Senate Minority Leader Chuck Schumer (D-NY) spoke on the floor of the U.S. Senate on May 14th, on the subject of Puerto Rico and the disaster relief bill currently under discussion in the Senate.
“A lot of Americans are still waiting for the Senate to put politics aside and help them piece their lives back together from natural disasters last year,” Schumer began. His remarks pointed out the likelihood that these disasters owe something to climate change.
He moved on to the disaster relief bill, saying that members of his party “have maintained that it must include relief for ALL Americans affected by disasters last year, not just those Americans living in the West or Midwest or South, but also the three million American citizens living in Puerto Rico.”

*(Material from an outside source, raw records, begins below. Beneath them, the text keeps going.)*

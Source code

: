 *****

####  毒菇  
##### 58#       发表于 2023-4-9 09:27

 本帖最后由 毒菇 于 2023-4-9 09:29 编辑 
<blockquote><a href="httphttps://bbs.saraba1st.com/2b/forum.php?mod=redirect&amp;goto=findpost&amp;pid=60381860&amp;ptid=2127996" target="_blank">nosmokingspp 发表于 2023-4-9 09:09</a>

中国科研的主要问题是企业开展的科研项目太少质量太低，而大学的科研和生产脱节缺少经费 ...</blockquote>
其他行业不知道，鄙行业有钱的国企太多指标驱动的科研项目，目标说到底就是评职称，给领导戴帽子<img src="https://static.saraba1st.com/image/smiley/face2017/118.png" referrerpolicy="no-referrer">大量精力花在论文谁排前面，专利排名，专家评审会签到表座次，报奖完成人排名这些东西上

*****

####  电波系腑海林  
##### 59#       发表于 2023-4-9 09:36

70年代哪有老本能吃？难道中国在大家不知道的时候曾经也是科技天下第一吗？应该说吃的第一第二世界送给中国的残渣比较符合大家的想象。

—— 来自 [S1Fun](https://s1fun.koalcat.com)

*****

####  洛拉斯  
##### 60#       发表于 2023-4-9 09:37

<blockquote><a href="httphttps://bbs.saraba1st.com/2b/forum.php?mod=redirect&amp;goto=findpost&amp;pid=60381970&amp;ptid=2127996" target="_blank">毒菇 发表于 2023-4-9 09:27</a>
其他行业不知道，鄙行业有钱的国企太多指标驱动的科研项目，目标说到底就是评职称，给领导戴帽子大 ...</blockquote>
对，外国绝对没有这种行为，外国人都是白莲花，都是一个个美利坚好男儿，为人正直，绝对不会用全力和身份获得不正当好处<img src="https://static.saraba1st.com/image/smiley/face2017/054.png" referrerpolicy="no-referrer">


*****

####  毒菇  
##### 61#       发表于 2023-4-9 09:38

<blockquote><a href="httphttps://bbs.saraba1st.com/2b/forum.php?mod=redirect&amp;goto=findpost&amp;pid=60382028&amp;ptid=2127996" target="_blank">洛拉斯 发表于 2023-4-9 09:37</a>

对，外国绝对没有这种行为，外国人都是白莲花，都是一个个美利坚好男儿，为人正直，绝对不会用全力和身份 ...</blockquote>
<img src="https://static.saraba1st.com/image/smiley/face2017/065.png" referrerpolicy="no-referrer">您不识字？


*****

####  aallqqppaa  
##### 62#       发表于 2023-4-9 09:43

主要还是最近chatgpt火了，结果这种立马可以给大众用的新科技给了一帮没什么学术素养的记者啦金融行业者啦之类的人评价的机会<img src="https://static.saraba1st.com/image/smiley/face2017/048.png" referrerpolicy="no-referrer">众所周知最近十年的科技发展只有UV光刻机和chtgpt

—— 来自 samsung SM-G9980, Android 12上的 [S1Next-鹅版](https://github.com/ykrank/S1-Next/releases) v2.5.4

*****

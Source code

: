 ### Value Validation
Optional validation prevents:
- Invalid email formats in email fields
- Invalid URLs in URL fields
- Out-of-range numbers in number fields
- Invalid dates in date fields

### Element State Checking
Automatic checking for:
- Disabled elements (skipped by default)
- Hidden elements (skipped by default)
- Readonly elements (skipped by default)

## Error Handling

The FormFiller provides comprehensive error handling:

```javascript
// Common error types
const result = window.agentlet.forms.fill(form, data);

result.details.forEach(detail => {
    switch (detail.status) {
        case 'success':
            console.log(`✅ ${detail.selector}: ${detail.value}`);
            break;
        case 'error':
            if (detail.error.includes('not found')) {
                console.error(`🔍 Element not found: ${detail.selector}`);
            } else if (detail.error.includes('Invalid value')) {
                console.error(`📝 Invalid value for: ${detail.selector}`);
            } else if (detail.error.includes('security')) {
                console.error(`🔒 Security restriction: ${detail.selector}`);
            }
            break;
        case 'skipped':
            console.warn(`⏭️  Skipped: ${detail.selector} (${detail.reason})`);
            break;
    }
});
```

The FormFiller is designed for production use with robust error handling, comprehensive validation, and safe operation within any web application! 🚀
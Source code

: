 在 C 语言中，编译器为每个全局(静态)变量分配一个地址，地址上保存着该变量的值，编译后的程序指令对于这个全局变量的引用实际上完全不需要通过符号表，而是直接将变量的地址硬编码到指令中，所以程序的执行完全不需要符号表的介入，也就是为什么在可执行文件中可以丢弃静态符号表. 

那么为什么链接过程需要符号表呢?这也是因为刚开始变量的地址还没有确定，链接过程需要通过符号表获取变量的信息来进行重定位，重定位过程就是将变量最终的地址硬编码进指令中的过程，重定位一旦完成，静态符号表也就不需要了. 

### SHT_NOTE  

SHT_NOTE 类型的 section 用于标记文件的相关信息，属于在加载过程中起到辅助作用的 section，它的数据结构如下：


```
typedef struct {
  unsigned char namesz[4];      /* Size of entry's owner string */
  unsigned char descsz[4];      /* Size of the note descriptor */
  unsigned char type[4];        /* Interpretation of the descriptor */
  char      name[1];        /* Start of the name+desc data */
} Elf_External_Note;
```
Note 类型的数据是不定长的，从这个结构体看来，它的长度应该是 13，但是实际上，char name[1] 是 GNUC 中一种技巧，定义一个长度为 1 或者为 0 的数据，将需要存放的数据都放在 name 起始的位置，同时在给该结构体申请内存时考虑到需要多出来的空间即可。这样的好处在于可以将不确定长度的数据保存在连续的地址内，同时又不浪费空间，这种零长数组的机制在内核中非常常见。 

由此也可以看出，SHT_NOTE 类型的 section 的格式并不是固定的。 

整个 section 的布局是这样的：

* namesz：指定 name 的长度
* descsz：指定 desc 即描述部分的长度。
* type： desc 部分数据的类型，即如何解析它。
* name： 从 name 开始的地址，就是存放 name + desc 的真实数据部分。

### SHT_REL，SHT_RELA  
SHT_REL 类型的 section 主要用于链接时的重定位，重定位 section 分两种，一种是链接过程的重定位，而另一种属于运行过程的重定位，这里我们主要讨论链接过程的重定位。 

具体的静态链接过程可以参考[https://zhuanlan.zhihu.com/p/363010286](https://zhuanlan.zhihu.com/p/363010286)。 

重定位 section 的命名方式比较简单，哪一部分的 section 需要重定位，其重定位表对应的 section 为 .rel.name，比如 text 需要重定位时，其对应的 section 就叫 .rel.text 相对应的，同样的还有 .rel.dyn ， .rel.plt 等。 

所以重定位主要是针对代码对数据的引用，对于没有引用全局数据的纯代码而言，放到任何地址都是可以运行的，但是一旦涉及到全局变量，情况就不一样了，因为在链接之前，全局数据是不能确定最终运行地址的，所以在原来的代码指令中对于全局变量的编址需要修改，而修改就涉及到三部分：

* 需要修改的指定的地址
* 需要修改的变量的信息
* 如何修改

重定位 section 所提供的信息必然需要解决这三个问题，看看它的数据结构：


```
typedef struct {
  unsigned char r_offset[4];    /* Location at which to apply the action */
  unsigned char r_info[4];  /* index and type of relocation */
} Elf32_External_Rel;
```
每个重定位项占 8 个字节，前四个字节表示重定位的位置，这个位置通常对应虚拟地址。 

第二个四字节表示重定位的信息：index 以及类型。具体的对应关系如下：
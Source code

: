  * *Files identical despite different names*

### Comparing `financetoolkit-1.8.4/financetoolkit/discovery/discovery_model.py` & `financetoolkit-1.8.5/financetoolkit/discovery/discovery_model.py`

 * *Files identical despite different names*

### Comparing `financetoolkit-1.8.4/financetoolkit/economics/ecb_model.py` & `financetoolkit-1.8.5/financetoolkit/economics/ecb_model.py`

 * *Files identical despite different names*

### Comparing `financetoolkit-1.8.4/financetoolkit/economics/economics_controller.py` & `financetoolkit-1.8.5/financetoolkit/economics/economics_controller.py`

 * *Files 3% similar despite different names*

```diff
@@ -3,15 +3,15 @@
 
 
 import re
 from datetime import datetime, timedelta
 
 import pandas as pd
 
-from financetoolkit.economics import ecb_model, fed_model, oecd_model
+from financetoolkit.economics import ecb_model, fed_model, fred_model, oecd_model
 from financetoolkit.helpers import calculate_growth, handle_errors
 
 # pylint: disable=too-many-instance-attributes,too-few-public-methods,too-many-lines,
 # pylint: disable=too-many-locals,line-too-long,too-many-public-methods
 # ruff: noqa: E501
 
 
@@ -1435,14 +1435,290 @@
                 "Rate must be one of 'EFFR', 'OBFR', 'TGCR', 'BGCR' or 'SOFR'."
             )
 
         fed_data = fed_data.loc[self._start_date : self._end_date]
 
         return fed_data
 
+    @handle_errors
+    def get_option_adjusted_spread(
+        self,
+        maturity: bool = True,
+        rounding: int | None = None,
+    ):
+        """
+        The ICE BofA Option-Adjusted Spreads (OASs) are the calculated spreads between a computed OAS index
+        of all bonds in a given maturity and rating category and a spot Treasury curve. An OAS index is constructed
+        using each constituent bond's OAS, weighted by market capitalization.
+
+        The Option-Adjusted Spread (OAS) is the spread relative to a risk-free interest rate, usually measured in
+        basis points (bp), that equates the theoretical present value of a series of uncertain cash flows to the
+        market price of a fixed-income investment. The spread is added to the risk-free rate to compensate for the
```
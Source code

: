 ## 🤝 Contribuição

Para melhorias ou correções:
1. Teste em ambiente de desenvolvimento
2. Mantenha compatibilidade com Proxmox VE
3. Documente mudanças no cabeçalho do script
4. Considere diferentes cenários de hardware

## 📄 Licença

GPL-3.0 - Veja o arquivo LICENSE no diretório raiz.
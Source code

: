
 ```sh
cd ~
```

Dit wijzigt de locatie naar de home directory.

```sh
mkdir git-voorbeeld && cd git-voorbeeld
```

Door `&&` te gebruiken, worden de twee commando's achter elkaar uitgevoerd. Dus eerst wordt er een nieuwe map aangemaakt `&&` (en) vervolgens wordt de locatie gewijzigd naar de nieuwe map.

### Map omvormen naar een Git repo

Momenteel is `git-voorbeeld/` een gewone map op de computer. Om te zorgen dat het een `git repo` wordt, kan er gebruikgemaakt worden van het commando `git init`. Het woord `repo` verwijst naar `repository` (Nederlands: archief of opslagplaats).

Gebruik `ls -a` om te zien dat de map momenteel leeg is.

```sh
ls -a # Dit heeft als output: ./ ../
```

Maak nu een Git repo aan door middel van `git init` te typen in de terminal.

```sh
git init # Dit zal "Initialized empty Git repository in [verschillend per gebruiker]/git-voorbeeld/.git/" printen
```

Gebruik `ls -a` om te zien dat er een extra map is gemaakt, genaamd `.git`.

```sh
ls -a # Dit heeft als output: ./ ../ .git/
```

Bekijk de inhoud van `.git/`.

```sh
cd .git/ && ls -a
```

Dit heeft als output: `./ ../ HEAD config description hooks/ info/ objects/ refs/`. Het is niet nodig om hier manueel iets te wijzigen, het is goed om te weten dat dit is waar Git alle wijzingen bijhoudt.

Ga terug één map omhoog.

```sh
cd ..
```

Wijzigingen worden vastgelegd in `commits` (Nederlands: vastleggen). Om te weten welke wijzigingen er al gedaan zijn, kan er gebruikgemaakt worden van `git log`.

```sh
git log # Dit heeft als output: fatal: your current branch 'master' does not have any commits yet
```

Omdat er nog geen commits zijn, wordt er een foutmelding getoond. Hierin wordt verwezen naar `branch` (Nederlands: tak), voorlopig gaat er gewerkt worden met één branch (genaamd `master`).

Additional help for Puerto Rico has been a point of contention in discussions of disaster relief bills in the House and the Senate. Some members have held that Puerto Rico has already received enough financial support, or that enough disaster relief funding has already been allocated, even if it has not yet been received.
There have also been suggestions that Puerto Rico has not made wise use of disaster relief funding, and that additional funds going to Puerto Rico would reduce available help for States. Some of this rhetoric has come from the White House. Senate Republicans have been working with the White House in an effort to produce a bill that will satisfy all sides of the question.
“It’s not a zero-sum game,” Schumer pointed out. “It’s not that, if you help Puerto Rico, you won’t be helping Florida or Iowa. You can help them all and that’s what Americans have always done.”
Schumer went on to say, “I am encouraged that Republicans are starting to realize that we cannot leave Puerto Rico out… [I]f Puerto Rico’s not in the package, no package will pass.”
Puerto Rico has been described as “a sticking point” for disaster relief funding.
“I hope that we can find an agreement soon, and put this unnecessary political fight behind us,” Schumer concluded, “and finally deliver relief to disaster-stricken Americans wherever they may be.”
A House disaster relief bill passed last week with bipartisan support.